- [MATERIAL SHOWN]
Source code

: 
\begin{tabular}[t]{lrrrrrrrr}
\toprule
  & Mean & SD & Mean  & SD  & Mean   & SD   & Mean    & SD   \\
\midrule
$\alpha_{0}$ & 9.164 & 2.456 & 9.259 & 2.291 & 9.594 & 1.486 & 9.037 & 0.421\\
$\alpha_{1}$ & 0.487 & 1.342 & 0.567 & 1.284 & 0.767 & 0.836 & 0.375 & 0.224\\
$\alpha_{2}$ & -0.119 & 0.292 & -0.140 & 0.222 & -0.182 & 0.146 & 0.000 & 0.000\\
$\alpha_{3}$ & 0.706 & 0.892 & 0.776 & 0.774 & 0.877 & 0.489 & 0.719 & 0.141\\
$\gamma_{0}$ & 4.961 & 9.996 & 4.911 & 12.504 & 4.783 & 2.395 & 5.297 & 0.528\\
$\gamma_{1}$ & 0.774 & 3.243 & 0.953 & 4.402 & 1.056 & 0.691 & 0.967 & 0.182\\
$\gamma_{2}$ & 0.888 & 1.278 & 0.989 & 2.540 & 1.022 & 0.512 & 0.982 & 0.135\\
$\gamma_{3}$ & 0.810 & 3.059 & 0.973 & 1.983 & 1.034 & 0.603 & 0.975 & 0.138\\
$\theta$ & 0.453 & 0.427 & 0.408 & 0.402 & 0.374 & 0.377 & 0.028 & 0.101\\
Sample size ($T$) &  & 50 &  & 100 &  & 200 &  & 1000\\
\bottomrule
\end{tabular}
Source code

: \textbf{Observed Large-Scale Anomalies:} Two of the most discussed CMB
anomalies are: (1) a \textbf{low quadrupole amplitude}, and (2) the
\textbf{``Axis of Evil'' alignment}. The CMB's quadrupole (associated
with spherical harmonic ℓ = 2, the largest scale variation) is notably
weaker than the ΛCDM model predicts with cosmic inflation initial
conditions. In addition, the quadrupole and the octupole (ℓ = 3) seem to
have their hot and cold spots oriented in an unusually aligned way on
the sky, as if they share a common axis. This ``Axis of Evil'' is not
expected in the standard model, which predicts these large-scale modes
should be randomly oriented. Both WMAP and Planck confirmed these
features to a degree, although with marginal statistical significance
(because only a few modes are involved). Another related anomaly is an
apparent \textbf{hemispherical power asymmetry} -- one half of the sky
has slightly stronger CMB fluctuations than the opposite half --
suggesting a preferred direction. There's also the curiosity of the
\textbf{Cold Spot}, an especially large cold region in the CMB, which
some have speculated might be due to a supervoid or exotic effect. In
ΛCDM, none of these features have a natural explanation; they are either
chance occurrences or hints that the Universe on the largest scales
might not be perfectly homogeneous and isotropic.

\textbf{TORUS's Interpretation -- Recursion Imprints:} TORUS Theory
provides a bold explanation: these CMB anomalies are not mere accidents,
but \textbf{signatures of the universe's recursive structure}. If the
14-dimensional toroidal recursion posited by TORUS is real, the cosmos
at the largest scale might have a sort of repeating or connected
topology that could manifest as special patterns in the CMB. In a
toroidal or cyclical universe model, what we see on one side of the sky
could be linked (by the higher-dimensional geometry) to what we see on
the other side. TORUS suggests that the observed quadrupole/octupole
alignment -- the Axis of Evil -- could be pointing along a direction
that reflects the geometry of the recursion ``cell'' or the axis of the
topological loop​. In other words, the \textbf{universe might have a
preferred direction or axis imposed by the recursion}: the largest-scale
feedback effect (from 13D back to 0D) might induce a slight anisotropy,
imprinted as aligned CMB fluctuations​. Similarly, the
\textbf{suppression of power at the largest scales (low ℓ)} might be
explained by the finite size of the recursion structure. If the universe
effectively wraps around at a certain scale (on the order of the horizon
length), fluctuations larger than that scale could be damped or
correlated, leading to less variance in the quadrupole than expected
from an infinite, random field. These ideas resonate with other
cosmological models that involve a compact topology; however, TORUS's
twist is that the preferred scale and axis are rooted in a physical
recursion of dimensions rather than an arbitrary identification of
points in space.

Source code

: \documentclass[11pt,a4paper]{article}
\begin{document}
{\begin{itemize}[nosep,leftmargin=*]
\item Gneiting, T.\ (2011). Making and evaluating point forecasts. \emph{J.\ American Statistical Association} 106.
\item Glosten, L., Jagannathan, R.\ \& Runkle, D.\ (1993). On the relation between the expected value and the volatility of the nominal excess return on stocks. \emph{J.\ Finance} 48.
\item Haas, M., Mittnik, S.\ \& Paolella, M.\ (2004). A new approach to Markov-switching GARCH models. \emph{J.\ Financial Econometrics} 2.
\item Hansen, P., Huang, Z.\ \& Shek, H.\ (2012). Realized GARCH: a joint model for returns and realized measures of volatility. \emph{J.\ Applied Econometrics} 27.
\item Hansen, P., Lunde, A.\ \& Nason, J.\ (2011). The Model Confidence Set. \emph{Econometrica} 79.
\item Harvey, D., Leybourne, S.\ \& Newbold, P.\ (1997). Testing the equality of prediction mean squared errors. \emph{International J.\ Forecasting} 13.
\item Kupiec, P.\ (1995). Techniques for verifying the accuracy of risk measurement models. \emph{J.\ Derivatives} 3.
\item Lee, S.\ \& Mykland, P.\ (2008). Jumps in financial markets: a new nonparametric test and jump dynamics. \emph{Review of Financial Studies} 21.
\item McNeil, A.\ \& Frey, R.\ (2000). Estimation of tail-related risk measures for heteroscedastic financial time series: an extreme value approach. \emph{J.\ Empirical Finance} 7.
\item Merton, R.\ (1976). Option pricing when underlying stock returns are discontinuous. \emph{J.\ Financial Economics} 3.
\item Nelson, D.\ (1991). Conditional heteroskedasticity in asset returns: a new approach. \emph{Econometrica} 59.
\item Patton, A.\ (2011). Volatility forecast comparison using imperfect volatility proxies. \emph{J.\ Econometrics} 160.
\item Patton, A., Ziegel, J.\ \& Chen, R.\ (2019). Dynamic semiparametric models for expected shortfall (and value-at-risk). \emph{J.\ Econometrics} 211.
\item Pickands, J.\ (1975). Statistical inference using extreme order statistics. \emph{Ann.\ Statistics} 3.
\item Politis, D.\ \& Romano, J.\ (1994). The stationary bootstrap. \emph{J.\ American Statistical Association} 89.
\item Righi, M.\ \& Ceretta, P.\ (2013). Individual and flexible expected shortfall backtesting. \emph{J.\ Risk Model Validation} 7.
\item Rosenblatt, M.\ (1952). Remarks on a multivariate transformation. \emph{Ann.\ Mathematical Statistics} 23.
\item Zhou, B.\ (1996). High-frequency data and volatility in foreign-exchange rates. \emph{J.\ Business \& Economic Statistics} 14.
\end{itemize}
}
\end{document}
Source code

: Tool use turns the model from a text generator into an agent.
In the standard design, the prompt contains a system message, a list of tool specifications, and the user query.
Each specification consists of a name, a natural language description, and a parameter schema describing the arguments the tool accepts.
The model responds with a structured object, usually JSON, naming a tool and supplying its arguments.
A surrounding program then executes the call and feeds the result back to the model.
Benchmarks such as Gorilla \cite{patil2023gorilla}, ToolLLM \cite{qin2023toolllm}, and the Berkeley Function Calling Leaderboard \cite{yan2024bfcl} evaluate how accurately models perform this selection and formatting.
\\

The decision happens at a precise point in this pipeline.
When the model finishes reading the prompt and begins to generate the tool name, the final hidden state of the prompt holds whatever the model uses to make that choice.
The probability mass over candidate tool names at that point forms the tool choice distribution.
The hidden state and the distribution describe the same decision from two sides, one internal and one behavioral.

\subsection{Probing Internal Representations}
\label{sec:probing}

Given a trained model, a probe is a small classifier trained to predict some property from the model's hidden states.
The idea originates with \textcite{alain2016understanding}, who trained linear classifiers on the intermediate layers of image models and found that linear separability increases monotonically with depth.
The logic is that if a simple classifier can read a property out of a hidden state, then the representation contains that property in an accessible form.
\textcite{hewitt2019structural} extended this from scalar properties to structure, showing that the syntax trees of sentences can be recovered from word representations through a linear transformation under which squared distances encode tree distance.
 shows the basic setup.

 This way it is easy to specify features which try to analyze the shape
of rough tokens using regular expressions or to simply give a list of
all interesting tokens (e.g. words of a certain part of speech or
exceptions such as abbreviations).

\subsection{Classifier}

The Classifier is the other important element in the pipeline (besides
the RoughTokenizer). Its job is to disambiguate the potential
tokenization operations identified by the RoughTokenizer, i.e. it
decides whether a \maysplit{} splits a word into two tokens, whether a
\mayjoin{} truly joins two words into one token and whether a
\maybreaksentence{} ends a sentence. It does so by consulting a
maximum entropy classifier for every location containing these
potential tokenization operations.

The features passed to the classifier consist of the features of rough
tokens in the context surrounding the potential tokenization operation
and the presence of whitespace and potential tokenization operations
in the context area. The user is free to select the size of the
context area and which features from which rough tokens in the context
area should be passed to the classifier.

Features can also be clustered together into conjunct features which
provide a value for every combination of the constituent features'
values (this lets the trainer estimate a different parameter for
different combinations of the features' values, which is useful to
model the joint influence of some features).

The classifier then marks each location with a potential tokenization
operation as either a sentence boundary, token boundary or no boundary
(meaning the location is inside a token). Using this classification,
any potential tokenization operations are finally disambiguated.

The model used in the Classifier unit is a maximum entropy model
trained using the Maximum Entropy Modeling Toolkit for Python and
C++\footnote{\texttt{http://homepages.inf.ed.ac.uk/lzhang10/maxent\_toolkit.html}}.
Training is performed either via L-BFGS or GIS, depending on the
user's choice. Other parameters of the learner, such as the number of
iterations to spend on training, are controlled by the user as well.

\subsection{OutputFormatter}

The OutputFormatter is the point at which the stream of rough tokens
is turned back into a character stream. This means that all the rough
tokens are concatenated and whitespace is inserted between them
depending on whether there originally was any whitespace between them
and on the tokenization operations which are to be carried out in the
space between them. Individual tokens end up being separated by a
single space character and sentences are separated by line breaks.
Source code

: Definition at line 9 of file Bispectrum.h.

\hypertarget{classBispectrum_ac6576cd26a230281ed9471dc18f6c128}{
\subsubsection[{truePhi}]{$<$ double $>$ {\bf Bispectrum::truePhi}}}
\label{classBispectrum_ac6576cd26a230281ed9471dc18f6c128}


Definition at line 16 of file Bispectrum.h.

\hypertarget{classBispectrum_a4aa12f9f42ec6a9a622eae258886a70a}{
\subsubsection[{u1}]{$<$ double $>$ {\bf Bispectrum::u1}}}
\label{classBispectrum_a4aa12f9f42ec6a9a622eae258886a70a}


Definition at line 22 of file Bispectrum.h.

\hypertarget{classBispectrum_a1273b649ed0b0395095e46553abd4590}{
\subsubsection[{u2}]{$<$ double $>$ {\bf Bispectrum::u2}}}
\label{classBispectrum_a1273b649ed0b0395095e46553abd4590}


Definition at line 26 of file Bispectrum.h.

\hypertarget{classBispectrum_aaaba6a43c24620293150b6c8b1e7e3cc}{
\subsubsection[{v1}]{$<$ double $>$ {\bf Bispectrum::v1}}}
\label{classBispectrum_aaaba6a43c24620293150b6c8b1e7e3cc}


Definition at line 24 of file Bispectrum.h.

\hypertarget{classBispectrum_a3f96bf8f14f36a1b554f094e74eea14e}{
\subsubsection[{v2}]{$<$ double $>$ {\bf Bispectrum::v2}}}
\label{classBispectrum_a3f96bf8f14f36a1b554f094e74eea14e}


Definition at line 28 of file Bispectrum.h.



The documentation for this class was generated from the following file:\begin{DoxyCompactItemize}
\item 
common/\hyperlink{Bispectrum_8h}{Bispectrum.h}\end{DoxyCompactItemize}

- [WORK TASK] Print, please, the lines above from the very first through the one that holds "expected in the", both included, word for word and with nothing else.

- [ANSWER SPACE]
Source code

: 
\begin{tabular}[t]{lrrrrrrrr}
\toprule
  & Mean & SD & Mean  & SD  & Mean   & SD   & Mean    & SD   \\
\midrule
$\alpha_{0}$ & 9.164 & 2.456 & 9.259 & 2.291 & 9.594 & 1.486 & 9.037 & 0.421\\
$\alpha_{1}$ & 0.487 & 1.342 & 0.567 & 1.284 & 0.767 & 0.836 & 0.375 & 0.224\\
$\alpha_{2}$ & -0.119 & 0.292 & -0.140 & 0.222 & -0.182 & 0.146 & 0.000 & 0.000\\
$\alpha_{3}$ & 0.706 & 0.892 & 0.776 & 0.774 & 0.877 & 0.489 & 0.719 & 0.141\\
$\gamma_{0}$ & 4.961 & 9.996 & 4.911 & 12.504 & 4.783 & 2.395 & 5.297 & 0.528\\
$\gamma_{1}$ & 0.774 & 3.243 & 0.953 & 4.402 & 1.056 & 0.691 & 0.967 & 0.182\\
$\gamma_{2}$ & 0.888 & 1.278 & 0.989 & 2.540 & 1.022 & 0.512 & 0.982 & 0.135\\
$\gamma_{3}$ & 0.810 & 3.059 & 0.973 & 1.983 & 1.034 & 0.603 & 0.975 & 0.138\\
$\theta$ & 0.453 & 0.427 & 0.408 & 0.402 & 0.374 & 0.377 & 0.028 & 0.101\\
Sample size ($T$) &  & 50 &  & 100 &  & 200 &  & 1000\\
\bottomrule
\end{tabular}
Source code

: \textbf{Observed Large-Scale Anomalies:} Two of the most discussed CMB
anomalies are: (1) a \textbf{low quadrupole amplitude}, and (2) the
\textbf{``Axis of Evil'' alignment}. The CMB's quadrupole (associated
with spherical harmonic ℓ = 2, the largest scale variation) is notably
weaker than the ΛCDM model predicts with cosmic inflation initial
conditions. In addition, the quadrupole and the octupole (ℓ = 3) seem to
have their hot and cold spots oriented in an unusually aligned way on
the sky, as if they share a common axis. This ``Axis of Evil'' is not
expected in the standard model, which predicts these large-scale modes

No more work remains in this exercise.